Чуть подальше среди нескольких сгрудившихся холмов, носящих поэтическое название «Лепестки лотоса» приютилась буддийская часовенка. Легкое изящное строение с окнами забранивши замысловатыми деревянными решетками и затянутыми непромокаемой бумагой. Внутри всегда было прохладно, пахло куреньями, перед статуей Будды горели тонкие желтоватые свечи, которые горстями продавал желающим бритоголовый монах с хитрыми глазами, вкрадчивой речью и плавными движениями. А позади часовни рос вековой дуб. Его корявый неохватный ствол был сплошь залеплен листками полупрозрачной бумаги, испещренной крупными иероглифами — все это были просьбы, с которыми отчаявшиеся люди обращались, — как к последней инстанции, — к Будде.
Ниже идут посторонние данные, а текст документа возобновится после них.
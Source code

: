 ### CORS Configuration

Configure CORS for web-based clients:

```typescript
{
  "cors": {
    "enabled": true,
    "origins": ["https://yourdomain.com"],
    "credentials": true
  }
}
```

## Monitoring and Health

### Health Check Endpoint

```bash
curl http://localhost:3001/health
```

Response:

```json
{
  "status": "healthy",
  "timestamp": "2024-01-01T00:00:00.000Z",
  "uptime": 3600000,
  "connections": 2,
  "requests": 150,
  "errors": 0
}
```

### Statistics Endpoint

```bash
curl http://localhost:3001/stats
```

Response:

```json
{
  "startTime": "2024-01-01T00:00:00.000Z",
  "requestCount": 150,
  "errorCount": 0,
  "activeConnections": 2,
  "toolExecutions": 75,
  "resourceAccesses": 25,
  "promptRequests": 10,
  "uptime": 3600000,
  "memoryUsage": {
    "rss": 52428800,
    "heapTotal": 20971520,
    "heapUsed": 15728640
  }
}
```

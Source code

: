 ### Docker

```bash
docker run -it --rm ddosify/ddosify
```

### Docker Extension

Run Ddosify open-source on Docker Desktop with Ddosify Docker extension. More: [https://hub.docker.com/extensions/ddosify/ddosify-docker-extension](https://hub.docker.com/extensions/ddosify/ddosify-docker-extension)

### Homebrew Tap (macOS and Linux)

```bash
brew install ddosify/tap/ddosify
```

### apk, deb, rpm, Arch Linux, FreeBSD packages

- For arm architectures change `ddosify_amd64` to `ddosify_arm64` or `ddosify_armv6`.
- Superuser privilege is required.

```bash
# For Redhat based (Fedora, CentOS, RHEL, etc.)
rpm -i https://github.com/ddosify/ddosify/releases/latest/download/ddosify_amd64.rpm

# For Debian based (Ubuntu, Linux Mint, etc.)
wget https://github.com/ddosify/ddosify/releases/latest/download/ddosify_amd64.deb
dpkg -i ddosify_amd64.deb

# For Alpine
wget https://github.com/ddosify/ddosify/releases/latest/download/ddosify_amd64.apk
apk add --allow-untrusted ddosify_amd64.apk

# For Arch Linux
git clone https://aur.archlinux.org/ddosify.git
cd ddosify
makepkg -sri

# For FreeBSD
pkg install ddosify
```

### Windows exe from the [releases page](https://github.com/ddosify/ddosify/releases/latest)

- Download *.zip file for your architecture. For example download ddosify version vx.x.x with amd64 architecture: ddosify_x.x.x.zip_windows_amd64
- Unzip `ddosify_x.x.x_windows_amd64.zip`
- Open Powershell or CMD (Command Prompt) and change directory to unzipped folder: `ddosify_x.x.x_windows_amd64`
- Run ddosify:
Как-то раз, гуляя в горах веселой молодой компанией, мы подошли к священному дубу, решив высказать ему и свои заветные желания. Передавая друг другу карандаш и листки из записной книжки, оказавшейся у кого-то, — пряча написанное от чужих глаз и заталкивая свои записки в трещины ствола, мы сначала шутили и пересмеивались, но постепенно веселье стихло, будто пристыженное, словно сам воздух, здесь хранил частицы человеческих бед, о которых шептали дубу, приходившие к его подножью люди. Мне карандаш достался последней; я взяла его и, не думая, быстро написала «Вернуться в Россию» и также быстро затолкнула листок под отставший кусок коры. Не знаю, почему я так написала — в то время я мало и редко думала о России и самая мысль о возвращении казалась совершенно нереальной. А вот поди же ты — сбылась просьба, обращенная к китайскому божеству. Возвращаюсь-таки! Интересно, что загадывали остальные и сбылись ли их желанья?